When implanting the thoracolumbar posterior flexible fixation system, first determine the diseased segment of the patient’s spine, implant pedicle screws 2 according to requirements, and then select the appropriate size Ni-Ti spring rod 1 to place on the pedicle screws 2 In the U-shaped groove 6, screw the top screw 3 at last, and the implantation process is safe and quick.

According to a preferred embodiment of the present invention, the Ni-Ti spring rod is a key component of the NTS system, which is composed of nickel (50.8-51.8wt%) and the balance of titanium. Referring to the relevant mechanical experiment data, the specifications of the Ni-Ti spring rods are wire diameter 2.24-2.99mm and middle diameter 5mm. The stiffness of the Ni-Ti spring rod of this size matches the normal physiological load of the human body, which can avoid spinal tissue damage and damage to the fixation device. The length of the Ni-Ti spring rod and the length and diameter of the pedicle screw can be customized according to the individual differences of patients. In addition, the pedicle screw and top wire are made of titanium alloy.
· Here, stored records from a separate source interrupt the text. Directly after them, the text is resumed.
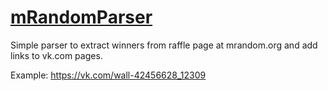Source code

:# [mRandomParser](http://mrandom-itkpi.azurewebsites.net/)

Simple parser to extract winners from raffle page at mrandom.org and add links to vk.com pages. 

Example: https://vk.com/wall-42456628_12309


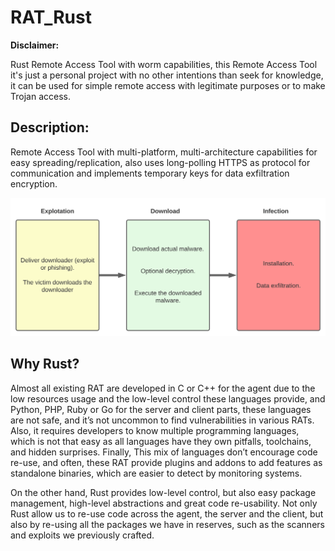 # RAT_Rust

**Disclaimer:**

Rust Remote Access Tool with worm capabilities, this Remote Access Tool
it's just a personal project with no other intentions than seek for knowledge, 
it can be used for simple remote access with legitimate purposes
or to make Trojan access.

## Description:
Remote Access Tool with multi-platform, multi-architecture capabilities for easy 
spreading/replication, also uses long-polling HTTPS as protocol for communication and implements
temporary keys for data exfiltration encryption.

![Infection phases with the RAT](Infection_Model.svg "Infection Model")

## Why Rust?

Almost all existing RAT are developed in C or C++ for the agent due to the low resources usage
and the low-level control these languages provide, and Python, PHP, Ruby or Go for the server 
and client parts, these languages are not safe, and it’s not uncommon to find vulnerabilities
in various RATs. Also, it requires developers to know multiple programming languages, which is
not that easy as all languages have they own pitfalls, toolchains, and hidden surprises.
Finally, This mix of languages don’t encourage code re-use, and often, these RAT provide plugins
and addons to add features as standalone binaries, which are easier to detect by monitoring
systems.

On the other hand, Rust provides low-level control, but also easy package management, high-level
abstractions and great code re-usability. Not only Rust allow us to re-use code across the 
agent, the server and the client, but also by re-using all the packages we have in reserves, 
such as the scanners and exploits we previously crafted.


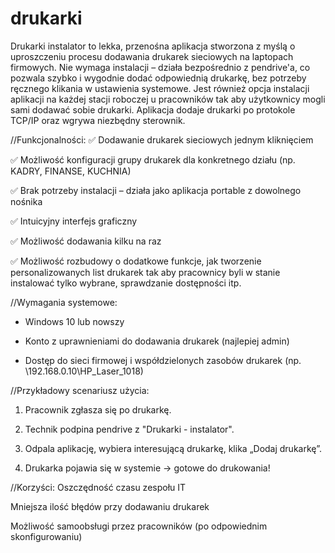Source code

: # drukarki

Drukarki instalator to lekka, przenośna aplikacja stworzona z myślą o uproszczeniu procesu dodawania drukarek sieciowych na laptopach firmowych. Nie wymaga instalacji – działa bezpośrednio z pendrive'a, co pozwala szybko i wygodnie dodać odpowiednią drukarkę, bez potrzeby ręcznego klikania w ustawienia systemowe. Jest również opcja instalacji aplikacji na każdej stacji roboczej u pracowników tak aby użytkownicy mogli sami dodawać sobie drukarki. Aplikacja dodaje drukarki po protokole TCP/IP oraz wgrywa niezbędny sterownik.

//Funkcjonalności:
✅ Dodawanie drukarek sieciowych jednym kliknięciem

✅ Możliwość konfiguracji grupy drukarek dla konkretnego działu (np. KADRY, FINANSE, KUCHNIA)

✅ Brak potrzeby instalacji – działa jako aplikacja portable z dowolnego nośnika

✅ Intuicyjny interfejs graficzny

✅ Możliwość dodawania kilku na raz

✅ Możliwość rozbudowy o dodatkowe funkcje, jak tworzenie personalizowanych list drukarek tak aby pracownicy byli w stanie instalować tylko wybrane, sprawdzanie dostępności itp.


//Wymagania systemowe:
- Windows 10 lub nowszy

- Konto z uprawnieniami do dodawania drukarek (najlepiej admin)

- Dostęp do sieci firmowej i współdzielonych zasobów drukarek (np. \\192.168.0.10\HP_Laser_1018)


//Przykładowy scenariusz użycia:
1. Pracownik zgłasza się po drukarkę.

2. Technik podpina pendrive z "Drukarki - instalator".

3. Odpala aplikację, wybiera interesującą drukarkę, klika „Dodaj drukarkę”.

4. Drukarka pojawia się w systemie → gotowe do drukowania!

//Korzyści:
Oszczędność czasu zespołu IT

Mniejsza ilość błędów przy dodawaniu drukarek

Możliwość samoobsługi przez pracowników (po odpowiednim skonfigurowaniu)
The results of the examples show that the thoracolumbar posterior flexible fixation system of the present utility model aims at the postoperative complications of the current mainstream strong fixation system, combined with the relevant theories of human biomechanics, it is a solution to reconstruct the stability of the human lumbar spine from a mechanical point of view. plan. The system fully considers the anatomical characteristics of the Chinese people, and all the design parameters are directly derived from the anatomical data of the Chinese spine, which can meet the needs of thoracolumbar internal fixation surgery, and the fixation and recovery effects are good.

Claims (7)

1. A thoracolumbar posterior flexible fixation system is characterized in that the system comprises two pedicle screws, a Ni-Ti spring rod that flexibly connects the two pedicle screws and is used for locking and fixing Ni - Ti spring bar and top wire for pedicle screw. 2. The posterior flexible fixation system of thoracolumbar spine according to claim 1 is characterized in that, the middle part of the structure of the Ni-Ti spring rod is a two-ring spring, and the structure two ends of the Ni-Ti spring rod are straight rods, and the Ni-Ti spring rod is a straight rod. -Ti spring rods are fixedly connected with pedicle screws through straight rods. 3. The posterior thoracolumbar flexible fixation system according to claim 1, characterized in that the external threaded portion of the pedicle screw is a tapered structure, the tail of the pedicle screw is provided with a U-shaped groove, and the pedicle screw passes through The U-shaped groove is fixedly connected with the Ni-Ti spring rod, and the pedicle screw is in cylindrical contact with the Ni-Ti spring rod. 4. The posterior flexible fixation system for thoracolumbar spine according to claim 3, characterized in that the range of taper is 1-3 degrees. 5. The thoracolumbar posterior flexible fixation system according to claim 1 or 3, characterized in that, the tail of the pedicle screw is provided with an internal thread part, and the internal thread part is equipped with a top screw, and the Ni-Ti spring rod is fixed by the top screw . 6 . The posterior flexible fixation system for thoracolumbar spine according to claim 1 , wherein the specifications of the Ni-Ti spring rods are: the wire diameter is 2.24-2.99 mm, and the middle diameter is 5 mm. 7. The posterior flexible fixation system for thoracolumbar spine according to claim 1, wherein the pedicle screw is a pedicle screw made of titanium alloy, and the top wire is made of titanium alloy.